The ICOADS dataset contains global marine data from ships (merchant, navy, research) and buoys, each capturing details according to the current weather or ocean conditions (wave height, sea temperature, wind speed, and so on). Each record contains the exact location of the observation which is great for visualizations. The historical depth of the data is quite comprehensive — There are records going back to 1662!
You can use the BigQuery Python client library to query tables in this dataset in Kernels. Note that methods available in Kernels are limited to querying data. Tables are at bigquery-public-data.github_repos.[TABLENAME]. Fork this kernel to get started to learn how to safely manage analyzing large BigQuery datasets.
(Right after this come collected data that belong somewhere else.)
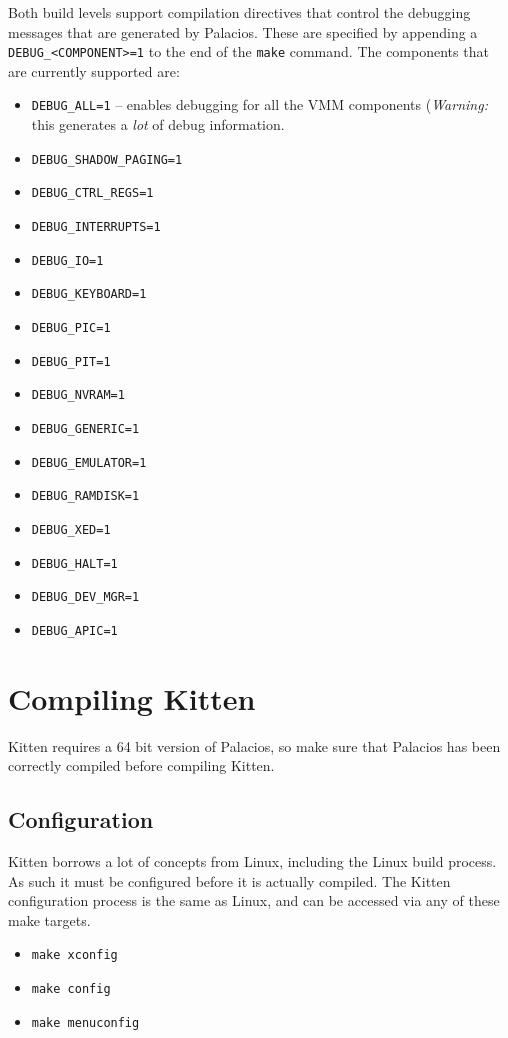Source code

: \documentclass[11pt]{article}
\begin{document}
Both build levels support compilation directives that control the
debugging messages that are generated by Palacios. These are specified
by appending a \verb.DEBUG_<COMPONENT>=1. to the end of the
\verb.make. command. The components that are currently supported are:
\begin{itemize}
\item \verb.DEBUG_ALL=1. -- enables debugging for all the VMM components
({\em Warning:} this generates a {\em lot} of debug information.
\item \verb.DEBUG_SHADOW_PAGING=1.
\item \verb.DEBUG_CTRL_REGS=1.
\item \verb.DEBUG_INTERRUPTS=1.
\item \verb.DEBUG_IO=1.
\item \verb.DEBUG_KEYBOARD=1.
\item \verb.DEBUG_PIC=1.
\item \verb.DEBUG_PIT=1.
\item \verb.DEBUG_NVRAM=1.
\item \verb.DEBUG_GENERIC=1.
\item \verb.DEBUG_EMULATOR=1.
\item \verb.DEBUG_RAMDISK=1.
\item \verb.DEBUG_XED=1.
\item \verb.DEBUG_HALT=1.
\item \verb.DEBUG_DEV_MGR=1.
\item \verb.DEBUG_APIC=1.
\end{itemize}



\section{Compiling Kitten}
Kitten requires a 64 bit version of Palacios, so make sure that
Palacios has been correctly compiled before compiling Kitten.

\subsection{Configuration}
Kitten borrows a lot of concepts from Linux, including the Linux build
process. As such it must be configured before it is actually compiled.
The Kitten configuration process is the same as Linux, and can be
accessed via any of these make targets.
\begin{itemize}
\item \verb.make xconfig.
\item \verb.make config.
\item \verb.make menuconfig.
\end{itemize}
\end{document}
Dataset Source: NOAA Category: Meteorological, Climate, Transportation
Citation: National Centers for Environmental Information/NESDIS/NOAA/U.S. Department of Commerce, Research Data Archive/Computational and Information Systems Laboratory/National Center for Atmospheric Research/University Corporation for Atmospheric Research, Earth System Research Laboratory/NOAA/U.S. Department of Commerce, Cooperative Institute for Research in Environmental Sciences/University of Colorado, National Oceanography Centre/Natural Environment Research Council/United Kingdom, Met Office/Ministry of Defence/United Kingdom, Deutscher Wetterdienst (German Meteorological Service)/Germany, Department of Atmospheric Science/University of Washington, and Center for Ocean-Atmospheric Prediction Studies/Florida State University. 2016, updated monthly. International Comprehensive Ocean-Atmosphere Data Set (ICOADS) Release 3, Individual Observations. Research Data Archive at the National Center for Atmospheric Research, Computational and Information Systems Laboratory: https://doi.org/10.5065/D6ZS2TR3. Accessed 01 04 2017.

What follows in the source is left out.